2012 Korea District Teacher of the Year

“My commitment to education was recognized with my selection as a 2010 Awardee of the Scroll of Appreciation from US Forces Korea General Walter Sharp and as the 2012 Korea District Teacher of the Year. It was an amazing journey,” she said.

She was promoted as the assistant principal of CDR William C. McCool Elementary/Middle School at U.S. Naval Base in Guam. As the assistant principal, she led the school through the advanced accreditation where the school received the highest rating in the district and helped develop the Science, Technology, Engineering, and Mathematics (STEM) district initiative.

“I was also invited to develop the 21st Century Teaching, Learning, and Leading (21st CTLL) initiative for DoDEA,” she added.

Meeting a real Queen

It is not every day that you meet and interact with a real queen.

“But Her Royal Highness Mathilde, the Queen of Belgium, visited our school on September 30, 2014 to see our world-class facilities. We just moved into a brand-new building that is part of the USD54million project in SHAPE. It was a great opportunity for me and the students because it’s not every day that you meet a real queen. She was very kind, asked a lot of questions and talked to many students,” Schlueter shared her excitement.
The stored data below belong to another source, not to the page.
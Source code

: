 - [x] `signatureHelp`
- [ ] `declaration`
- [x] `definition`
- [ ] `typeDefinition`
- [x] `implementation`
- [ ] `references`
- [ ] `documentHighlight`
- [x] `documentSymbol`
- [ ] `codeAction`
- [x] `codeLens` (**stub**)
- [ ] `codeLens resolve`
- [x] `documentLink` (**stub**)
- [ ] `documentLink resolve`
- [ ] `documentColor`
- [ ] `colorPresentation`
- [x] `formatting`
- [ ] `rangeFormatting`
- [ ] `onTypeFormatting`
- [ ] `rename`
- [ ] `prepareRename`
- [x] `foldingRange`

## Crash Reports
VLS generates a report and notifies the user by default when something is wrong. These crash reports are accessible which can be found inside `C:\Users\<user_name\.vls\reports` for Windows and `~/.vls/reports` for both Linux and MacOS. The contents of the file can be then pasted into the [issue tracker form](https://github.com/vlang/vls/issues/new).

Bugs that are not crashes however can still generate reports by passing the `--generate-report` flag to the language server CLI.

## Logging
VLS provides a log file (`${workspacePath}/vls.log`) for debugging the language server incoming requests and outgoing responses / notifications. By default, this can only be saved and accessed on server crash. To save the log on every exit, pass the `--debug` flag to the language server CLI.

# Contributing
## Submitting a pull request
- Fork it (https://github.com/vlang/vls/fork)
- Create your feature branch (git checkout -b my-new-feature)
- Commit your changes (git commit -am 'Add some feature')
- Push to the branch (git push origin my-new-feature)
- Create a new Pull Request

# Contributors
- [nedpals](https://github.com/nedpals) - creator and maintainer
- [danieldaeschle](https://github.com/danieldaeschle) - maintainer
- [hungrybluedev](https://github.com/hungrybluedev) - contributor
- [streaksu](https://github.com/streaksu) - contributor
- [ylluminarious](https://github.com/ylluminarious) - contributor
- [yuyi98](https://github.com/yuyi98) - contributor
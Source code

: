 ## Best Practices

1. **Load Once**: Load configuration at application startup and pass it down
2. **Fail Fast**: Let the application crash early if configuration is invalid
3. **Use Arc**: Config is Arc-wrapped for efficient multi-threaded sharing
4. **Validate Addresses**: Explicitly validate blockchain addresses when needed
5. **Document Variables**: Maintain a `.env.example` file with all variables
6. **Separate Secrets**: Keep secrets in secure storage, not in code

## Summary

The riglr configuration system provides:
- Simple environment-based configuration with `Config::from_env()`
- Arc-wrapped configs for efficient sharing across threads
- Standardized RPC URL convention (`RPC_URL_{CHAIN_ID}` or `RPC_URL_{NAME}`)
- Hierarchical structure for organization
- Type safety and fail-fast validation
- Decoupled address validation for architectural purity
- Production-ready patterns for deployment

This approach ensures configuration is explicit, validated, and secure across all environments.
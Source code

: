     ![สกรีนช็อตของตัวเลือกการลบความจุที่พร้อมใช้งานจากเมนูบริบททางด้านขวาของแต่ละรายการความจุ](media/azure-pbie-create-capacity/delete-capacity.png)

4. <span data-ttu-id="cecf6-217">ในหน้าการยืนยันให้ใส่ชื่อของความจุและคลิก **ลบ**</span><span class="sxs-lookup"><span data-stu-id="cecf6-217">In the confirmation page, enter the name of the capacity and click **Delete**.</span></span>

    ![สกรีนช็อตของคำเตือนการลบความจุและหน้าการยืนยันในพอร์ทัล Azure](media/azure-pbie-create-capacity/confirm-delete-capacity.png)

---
In February, Schlueter led the school to its all-time high advanced accreditation rating and is implementing the French immersion program next school year to take advantage of the host nation’s natural speaking environment for the students.

“I am proud of my Filipino heritage. Resilience and creativity are Filipino traits that gave me the edge to succeed in an international environment. I am completely comfortable in being uncomfortable. I look at challenges and goals as a way to grow and be better both as a person and as a professional educator,” Schlueter said.

“And the one Filipino trait I emphasized to our students is the Bayanihan spirit. It is strength in unity. Working together or collaboration is a 21st century skill that we as a pilot school are developing students as lifelong habits.

She hopes to inspire more people to explore the world through teaching.

“There is truth to the saying, parents know best. The success I have in my career was because of my parents who supported me and guided me to a calling I never even considered when I was growing up and of course my collaboration with my supportive husband,” Schlueter said.